Using the method described in Example 1, the fibers were sequentially mixed and opened, carded and laid into a web, pre-needled, and main needled. In this example, the surface density of the pre-needled thin mat is 370g/m ² , and the needling passes are 5, and finally a finished mat with an area density of about 1700g/m ² is obtained.

Using the method described in Example 1, the above-mentioned fiber mat was subjected to compression molding. The molding parameters selected in this example are: molding temperature 220°C, molding pressure 6MPa, molding time 6min.
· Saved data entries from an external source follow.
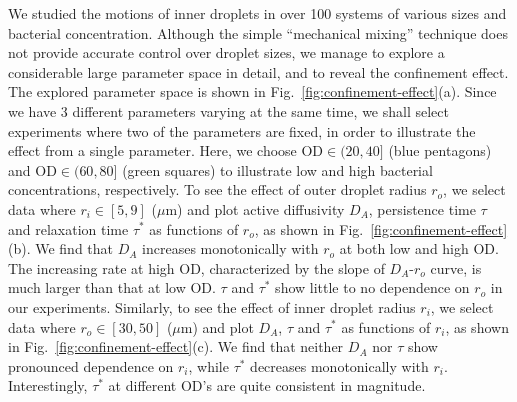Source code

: \documentclass[%
10pt,
superscriptaddress,
twocolumn,
 amsmath,amssymb,
 aps,prx,
]{revtex4-2}
\begin{document}
We studied the motions of inner droplets in over 100 systems of various sizes and bacterial concentration.
Although the simple ``mechanical mixing'' technique does not provide accurate control over droplet sizes, we manage to explore a considerable large parameter space in detail, and to reveal the confinement effect.
The explored parameter space is shown in Fig.~\ref{fig:confinement-effect}(a).
Since we have 3 different parameters varying at the same time, we shall select experiments where two of the parameters are fixed, in order to illustrate the effect from a single parameter.
Here, we choose $\text{OD}\in(20, 40]$ (blue pentagons) and $\text{OD}\in(60, 80]$ (green squares) to illustrate low and high bacterial concentrations, respectively.
To see the effect of outer droplet radius $r_o$, we select data where $r_i\in[5, 9]$ ($\mu$m) and plot active diffusivity $D_A$, persistence time $\tau$ and relaxation time $\tau^*$ as functions of $r_o$, as shown in Fig.~\ref{fig:confinement-effect}(b).
We find that $D_A$ increases monotonically with $r_o$ at both low and high OD.
The increasing rate at high OD, characterized by the slope of $D_A$-$r_o$ curve, is much larger than that at low OD.
$\tau$ and $\tau^*$ show little to no dependence on $r_o$ in our experiments.
Similarly, to see the effect of inner droplet radius $r_i$, we select data where $r_o\in[30, 50]$ ($\mu$m) and plot $D_A$, $\tau$ and $\tau^*$ as functions of $r_i$, as shown in Fig.~\ref{fig:confinement-effect}(c).
We find that neither $D_A$ nor $\tau$ show pronounced dependence on $r_i$, while $\tau^*$ decreases monotonically with $r_i$.
Interestingly, $\tau^*$ at different OD's are quite consistent in magnitude.

\end{document}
After cooling, the edges are trimmed into the final product. the

The performance parameters of the product in this example are: flexural strength 5.7MPa, flexural modulus 338MPa, longitudinal and transverse dimensional change rates are -0.05% and -0.10% respectively, thermal conductivity at room temperature is 0.052W/m K, at 100-5K Hz The average sound absorption coefficient in the sound frequency range is 0.22. the

Claims (1)

1. ?a preparation method for insulation noise reduction non-woven composite for automotive trim, is characterized in that this preparation method's step is as follows:

A, by the mixing of weighing by mass percentage of PP fiber, PET fiber and hollow PET fiber, PP fiber, PET fiber and hollow PET fiber usage ratio according to quantity percentage are: PP fiber 50%, PET fiber 1～49%, all the other are hollow PET fiber;

B, by pre-opener, mixed fiber is carried out to pre-shredding, then fiber is sent into opener and carried out sufficient shredding and mixing;

C, the good fiber of shredding is sent into lapping machine, be carded to thin net, adopt four curtain formula lapping modes, fiber lay down is built up to fleece;

D, the fleece that lapping machine is exported carry out pre-needling through pre-needling machine, and obtaining surface density is 330～370g/m ²pre-needling felt; By superimposed pre-needling felt, send into main needing machine again, the one deck that at every turn superposes, superposes 3～5 times, and making surface density is 1000～1600g/m ²fibrofelt;

E, by the fibrofelt making, two sides is veneer respectively, the fabric of veneer is bonding by hot-melt film and fibrofelt, then send into hot press and carry out compression molding, the mold pressing parameter of selecting is: 160～220 ℃ of molding temperatures, molding pressure 2～6MPa, clamp time 2～6min, cooling rear deburring, obtains product.